Thursday, April 29, 2021

John Leister and the Resilience of the Human Spirit

John Leister is an author I've discovered recently, and you know me, share and share alike, so let me introduce you to this crime writer as well. 

Tell us a bit about your latest work.

My latest novel is called Lee Hacklyn Private Investigator and Urban Tiger Team-Up in D.A. Moral.  Lee and sixteen-year-old Tommy Ryder AKA the Urban Tiger (He's like Kick-Ass) join forces to bring down NYC's most powerful drug kingpin.

What happened in your life that prompted you to become a writer?

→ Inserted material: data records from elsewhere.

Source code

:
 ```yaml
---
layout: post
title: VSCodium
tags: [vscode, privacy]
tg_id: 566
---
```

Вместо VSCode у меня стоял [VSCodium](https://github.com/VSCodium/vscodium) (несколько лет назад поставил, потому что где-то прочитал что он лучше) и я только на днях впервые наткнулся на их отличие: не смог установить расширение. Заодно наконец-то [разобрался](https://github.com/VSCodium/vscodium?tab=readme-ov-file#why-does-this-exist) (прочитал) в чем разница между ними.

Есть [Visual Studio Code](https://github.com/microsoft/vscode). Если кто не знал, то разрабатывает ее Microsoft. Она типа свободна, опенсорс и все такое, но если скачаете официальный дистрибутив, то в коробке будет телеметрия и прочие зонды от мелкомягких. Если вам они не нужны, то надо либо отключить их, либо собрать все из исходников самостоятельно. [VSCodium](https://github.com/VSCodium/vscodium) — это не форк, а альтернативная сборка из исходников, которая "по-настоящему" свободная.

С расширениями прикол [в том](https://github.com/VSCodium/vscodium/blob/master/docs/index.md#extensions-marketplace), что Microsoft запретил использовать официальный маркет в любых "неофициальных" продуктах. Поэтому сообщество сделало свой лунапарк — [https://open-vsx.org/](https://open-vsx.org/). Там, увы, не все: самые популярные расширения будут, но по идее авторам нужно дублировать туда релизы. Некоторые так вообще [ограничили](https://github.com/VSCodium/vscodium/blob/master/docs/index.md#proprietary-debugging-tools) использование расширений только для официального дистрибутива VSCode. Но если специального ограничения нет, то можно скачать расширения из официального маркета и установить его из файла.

About two years ago, I hit emotional bottom and reached out to God.  After that, I began to feel better about myself.  I had a stack of dusty short stories in my bedroom.  I read them and thought, if somebody else wrote these, I'd like them.

That was the beginning.

What inspires you to write?

God expects us to follow our bliss if we can.  Writing is my bliss.  Oh, I'm not pushy about my faith.  Just saying!

What are the themes and subjects you tend to revisit in your work?

My stories are old-school, in that there is usually a strongly defined protagonist and strongly defined antagonist.  If my stories have a common theme, then, I'll go with this:  the resilience of the human spirit.

What would be your dream project?

Lee Hacklyn, Netflix series.

What writers have influenced your style and technique?

Stan Lee, Robert B. Parker, the late Vince Flynn, and CJ Box are some of my faves.  Brian Micheal Bendis, Mark Millar, Kyle Mills, Nelson Demille, as well.

If you have any former project to do over to make it better, which one would it be, and what would you do?

Art is never finished, it's abandoned. I have no desire to revisit my stuff.  My mind is always on what I'm writing now.

Where would you rank writing on the "Is it an art or it is a science continuum?" Why?

Definitely an art.  What I know about science could fill the eye of a needle.

What is the most difficult part of your artistic process?

For me, the artistic process is just doing it, having a good time while I'm doing it, and never mind second-guessing myself. Life's too short.   If I write something that makes me laugh, I have faith that it will make somebody else laugh, too.

How do your writer friends help you become a better writer? Or do they not?

I have a couple of friends online who are professional writers.  They have been nothing but positive and encouraging.  Particularly Bobby Nash and Sean O' Neil. Super nice guys and incredibly prolific.  They are now where I want to be.  Before my corporeal existence ends!

What does literary success look like to you?

If I can support myself and my future wife with my writing, oh, boy, that would be great.  But I would like to add that "success" also comes with the act of doing.  I have 28 books online.  I'm doing this interview.  Honestly, I feel very successful right now!

Any other upcoming projects you would like to plug?

Lee Hacklyn 1970s Private Investigator in Radio Silence is the next one.  I'm going to start it tonight with my pen and notepad.  Psyched!